[Start of section]

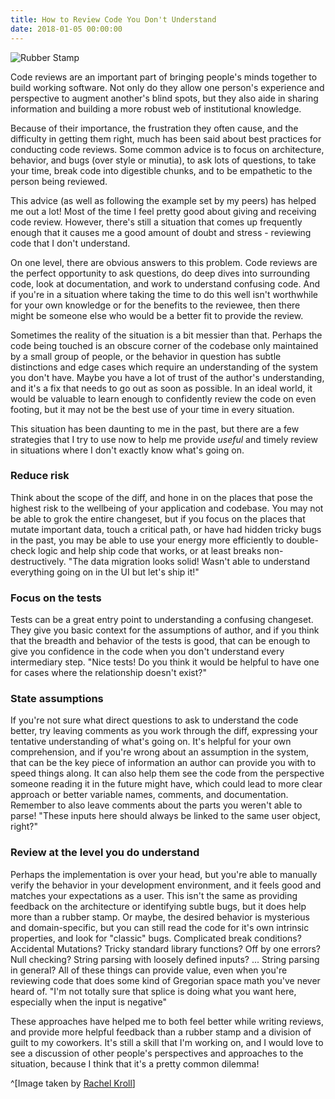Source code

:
 ```yaml
---
title: How to Review Code You Don't Understand
date: 2018-01-05 00:00:00
---
```


![Rubber Stamp ](http://rachelbythebay.com/w/2012/03/10/review/lgtm.jpg)

Code reviews are an important part of bringing people's minds together to build working software. Not only do they allow one person's experience and perspective to augment another's blind spots, but they also aide in sharing information and building a more robust web of institutional knowledge.

Because of their importance, the frustration they often cause, and the difficulty in getting them right, much has been said about best practices for conducting code reviews. Some common advice is to focus on architecture, behavior, and bugs (over style or minutia), to ask lots of questions, to take your time, break code into digestible chunks, and to be empathetic to the person being reviewed.

This advice (as well as following the example set by my peers) has helped me out a lot! Most of the time I feel pretty good about giving and receiving code review. However, there's still a situation that comes up frequently enough that it causes me a good amount of doubt and stress - reviewing code that I don't understand.

On one level, there are obvious answers to this problem. Code reviews are the perfect opportunity to ask questions, do deep dives into surrounding code, look at documentation, and work to understand confusing code. And if you're in a situation where taking the time to do this well isn't worthwhile for your own knowledge or for the benefits to the reviewee, then there might be someone else who would be a better fit to provide the review.

Sometimes the reality of the situation is a bit messier than that. Perhaps the code being touched is an obscure corner of the codebase only maintained by a small group of people, or the behavior in question has subtle distinctions and edge cases which require an understanding of the system you don't have. Maybe you have a lot of trust of the author's understanding, and it's a fix that needs to go out as soon as possible. In an ideal world, it would be valuable to learn enough to confidently review the code on even footing, but it may not be the best use of your time in every situation. 

This situation has been daunting to me in the past, but there are a few strategies that I try to use now to help me provide *useful* and timely review in situations where I don't exactly know what's going on.

### Reduce risk 
Think about the scope of the diff, and hone in on the places that pose the highest risk to the wellbeing of your application and codebase. You may not be able to grok the entire changeset, but if you focus on the places that mutate important data, touch a critical path, or have had hidden tricky bugs in the past, you may be able to use your energy more efficiently to double-check logic and help ship code that works, or at least breaks non-destructively. "The data migration looks solid! Wasn't able to understand everything going on in the UI but let's ship it!"

### Focus on the tests
Tests can be a great entry point to understanding a confusing changeset. They give you basic context for the assumptions of author, and if you think that the breadth and behavior of the tests is good, that can be enough to give you confidence in the code when you don't understand every intermediary step. "Nice tests! Do you think it would be helpful to have one for cases where the relationship doesn't exist?"

### State assumptions 
If you're not sure what direct questions to ask to understand the code better, try leaving comments as you work through the diff, expressing your tentative understanding of what's going on. It's helpful for your own comprehension, and if you're wrong about an assumption in the system, that can be the key piece of information an author can provide you with to speed things along. It can also help them see the code from the perspective someone reading it in the future might have, which could lead to more clear approach or better variable names, comments, and documentation. Remember to also leave comments about the parts you weren't able to parse! "These inputs here should always be linked to the same user object, right?"

### Review at the level you do understand
Perhaps the implementation is over your head, but you're able to manually verify the behavior in your development environment, and it feels good and matches your expectations as a user. This isn't the same as providing feedback on the architecture or identifying subtle bugs, but it does help more than a rubber stamp.
Or maybe, the desired behavior is mysterious and domain-specific, but you can still read the code for it's own intrinsic properties, and look for "classic" bugs. Complicated break conditions? Accidental Mutations? Tricky standard library functions? Off by one errors? Null checking? String parsing with loosely defined inputs?  ... String parsing in general? All of these things can provide value, even when you're reviewing code that does some kind of Gregorian space math you've never heard of. "I'm not totally sure that splice is doing what you want here, especially when the input is negative"

These approaches have helped me to both feel better while writing reviews, and provide more helpful feedback than a rubber stamp and a division of guilt to my coworkers. It's still a skill that I'm working on, and I would love to see a discussion of other people's perspectives and approaches to the situation, because I think that it's a pretty common dilemma!


^[Image taken by [Rachel Kroll](https://rachelbythebay.com/w/2012/03/10/review/)]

[End of section]

**ACTIVITY:** All lines that contain the word "rachelbythebay" should be copied from the listing.

**SOLUTION:**
![Rubber Stamp ](http://rachelbythebay.com/w/2012/03/10/review/lgtm.jpg)
^[Image taken by [Rachel Kroll](https://rachelbythebay.com/w/2012/03/10/review/)]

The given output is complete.